RollingSigmaClip

Description

The RollingSigmaClip class performs rolling statistical clipping on a data sequence. It computes the rolling mean and standard deviation within a specified window and clips data points that fall outside dynamically calculated bounds based on z-scores. Specifically, it replaces values that exceed the bounds with the boundary values and excludes these clipped values from subsequent mean and standard deviation calculations. This method is useful for smoothing data, removing outliers, and preparing data for further analysis, especially when dealing with censored data from a truncated normal distribution.

Parameters:

  • window_size: (int)
    The size of the moving window over which the rolling statistics are computed. Must be a positive integer.

  • lower: (optional, float)
    The lower z-score threshold for clipping. Data points with z-scores below this threshold are set to the lower bound. If unspecified, there is no lower clipping based on z-score.

  • upper: (optional, float)
    The upper z-score threshold for clipping. Data points with z-scores above this threshold are set to the upper bound. If unspecified, there is no upper clipping based on z-score.
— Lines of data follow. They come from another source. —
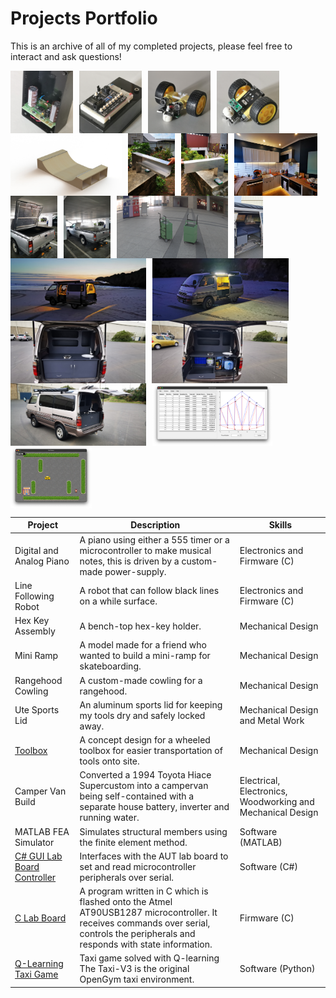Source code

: # Projects Portfolio

This is an archive of all of my completed projects, please feel free to interact and ask questions!

<div style="display: flex; flex-wrap: wrap;">
    <img src="digital_and_analog_piano/power_supply.jpg" style="height: 100px; margin-right: 10px;">
    <img src="digital_and_analog_piano/digital_and_analog_piano.jpg" style="height: 100px; margin-right: 10px;">
    <img src="line_following_robot/normal.jpg" style="height: 100px; margin-right: 10px;">
    <img src="line_following_robot/flipped.jpg" style="height: 100px; margin-right: 10px;">
    <img src="mini_ramp/render.jpg" style="height: 100px; margin-right: 10px;">
    <img src="rangehood_cowling/cowling_back.jpg" style="height: 100px; margin-right: 10px;">
    <img src="rangehood_cowling/cowling_front.jpg" style="height: 100px; margin-right: 10px;">
    <img src="rangehood_cowling/cowling_installed.jpg" style="height: 100px; margin-right: 10px;">
    <img src="ute_sports_lid/open.jpg" style="height: 100px; margin-right: 10px;">
    <img src="ute_sports_lid/closed.jpg" style="height: 100px; margin-right: 10px;">
    <img src="toolbox/render.jpg" style="height: 100px; margin-right: 10px;">
    <img src="van_build/bedding.jpg" style="height: 100px; margin-right: 10px;">
    <img src="van_build/led_showcase_rear.jpg" style="height: 100px; margin-right: 10px;">
    <img src="van_build/led_showcase_side.jpg" style="height: 100px; margin-right: 10px;">
    <img src="van_build/rear_closed.jpg" style="height: 100px; margin-right: 10px;">
    <img src="van_build/rear_open.jpg" style="height: 100px; margin-right: 10px;">
    <img src="van_build/side_rear_view.jpg" style="height: 100px; margin-right: 10px;">
    <img src="matlab_fea_sim/screenshot.png" style="height: 100px; margin-right: 10px;">
    <img src="images/taxi_game.png" style="height: 100px; margin-right: 10px;">
</div>

| Project | Description | Skills |
|------|-------|-------------|
|  Digital and Analog Piano | A piano using either a 555 timer or a microcontroller to make musical notes, this is driven by a custom-made power-supply. | Electronics and Firmware (C) |
| Line Following Robot | A robot that can follow black lines on a while surface. | Electronics and Firmware (C) |
| Hex Key Assembly | A bench-top hex-key holder. | Mechanical Design |
| Mini Ramp | A model made for a friend who wanted to build a mini-ramp for skateboarding. | Mechanical Design |
| Rangehood Cowling| A custom-made cowling for a rangehood. | Mechanical Design |
| Ute Sports Lid | An aluminum sports lid for keeping my tools dry and safely locked away. | Mechanical Design and Metal Work |
| [Toolbox](https://grabcad.com/library/final-project-electricians-tool-tote-1) | A concept design for a wheeled toolbox for easier transportation of tools onto site. | Mechanical Design |
| Camper Van Build | Converted a 1994 Toyota Hiace Supercustom into a campervan being self-contained with a separate house battery, inverter and running water. | Electrical, Electronics, Woodworking and Mechanical Design |
| MATLAB FEA Simulator | Simulates structural members using the finite element method. | Software (MATLAB) |
| [C# GUI Lab Board Controller](https://github.com/JosiahBLB/esd_a1_pc_app) | Interfaces with the AUT lab board to set and read microcontroller peripherals over serial. | Software (C#) |
| [C Lab Board](https://github.com/JosiahBLB/esd_a1_mc) | A program written in C which is flashed onto the Atmel AT90USB1287 microcontroller. It receives commands over serial, controls the peripherals and responds with state information. | Firmware (C) |
| [Q-Learning Taxi Game](https://github.com/JosiahBLB/taxi_game_q_learning) | Taxi game solved with Q-learning The Taxi-V3 is the original OpenGym taxi environment. | Software (Python) |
  • output: (optional, int)
    Determines the type of output returned by the function:

    • 0: Returns the clipped data sequence.
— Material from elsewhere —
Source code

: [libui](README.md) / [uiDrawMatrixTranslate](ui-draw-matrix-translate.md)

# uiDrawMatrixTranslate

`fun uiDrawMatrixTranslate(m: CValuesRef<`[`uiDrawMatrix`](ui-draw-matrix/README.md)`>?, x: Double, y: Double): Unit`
    • 1: Returns the rolling mean.

    • 2: Returns the rolling standard deviation.

    • 3: Returns the original data with outliers (beyond the bounds) replaced by NaN.
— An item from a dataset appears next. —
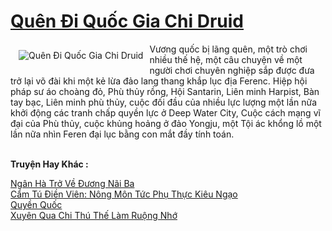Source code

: <a href="https://truyentiki.com/quen-di-quoc-gia-chi-druid.31540/" title="Quên Đi Quốc Gia Chi Druid"><h1>Quên Đi Quốc Gia Chi Druid</h1></a><div style="display:table"><img align="right" style="float: left; padding: 10px;" src="https://truyentiki.com/a/img/str/src/31540.jpg" alt="Quên Đi Quốc Gia Chi Druid">Vương quốc bị lãng quên, một trò chơi nhiều thế hệ, một câu chuyện về một người chơi chuyên nghiệp sắp được đưa trở lại võ đài khi một kẻ lừa đảo lang thang khắp lục địa Ferenc. Hiệp hội pháp sư áo choàng đỏ, Phù thủy rồng, Hội Santarin, Liên minh Harpist, Bàn tay bạc, Liên minh phù thủy, cuộc đối đầu của nhiều lực lượng một lần nữa khởi động các tranh chấp quyền lực ở Deep Water City, Cuộc cách mạng vĩ đại của Phù thủy, cuộc khủng hoảng ở đảo Yongju, một Tội ác khổng lồ một lần nữa nhìn Feren đại lục bằng con mắt đầy tính toán.</div><p><br><b>Truyện Hay Khác :</b></p><a href="https://truyentiki.com/ngan-ha-tro-ve-duong-nai-ba.31539/" alt="Ngân Hà Trở Về Đương Nãi Ba">Ngân Hà Trở Về Đương Nãi Ba</a><br/><a href="https://wikitruyen.wordpress.com/2020/06/23/cam-tu-dien-vien-nong-mon-tuc-phu-thuc-kieu-ngao/" alt="Cẩm Tú Điền Viên: Nông Môn Tức Phụ Thực Kiêu Ngạo">Cẩm Tú Điền Viên: Nông Môn Tức Phụ Thực Kiêu Ngạo</a><br/><a href="https://github.com/nownovels/topcv/tree/master/truyenhay/31717/README.md" alt="Quyền Quốc">Quyền Quốc</a><br/><a href="https://github.com/nownovels/top500/tree/master/truyenhay/33623/" alt="Xuyên Qua Chi Thú Thế Làm Ruộng Nhớ">Xuyên Qua Chi Thú Thế Làm Ruộng Nhớ</a><br/>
NaN handling: NaN values are propagated through the calculations. If NaN values are present in the input data, they will result in NaN outputs for the corresponding positions.

Usage Example and Plot

Below is an example of using RollingSigmaClip to clip data points that are more than 2 standard deviations away from the rolling mean within a window size of 30. The plot illustrates the input data, clipped data, rolling mean, and upper and lower bounds.

import numpy as np
import plotly.graph_objects as go
from plotly.subplots import make_subplots
from screamer import RollingSigmaClip

# Generate example data with outliers
np.random.seed(42)
data = np.random.normal(loc=0, scale=1, size=300)
data[::50] += np.random.normal(loc=0, scale=10, size=6)  # Introduce outliers

# Rolling Clipping Settings
window_size = 30
lower_z = -3  # Lower z-score threshold
upper_z = 3   # Upper z-score threshold

# Get the clipped data
clipped_data = RollingSigmaClip(window_size=window_size, lower=lower_z, upper=upper_z)(data)
rolling_mean = RollingSigmaClip(window_size=window_size, lower=lower_z, upper=upper_z, output=1)(data)
rolling_std = RollingSigmaClip(window_size=window_size, lower=lower_z, upper=upper_z, output=2)(data)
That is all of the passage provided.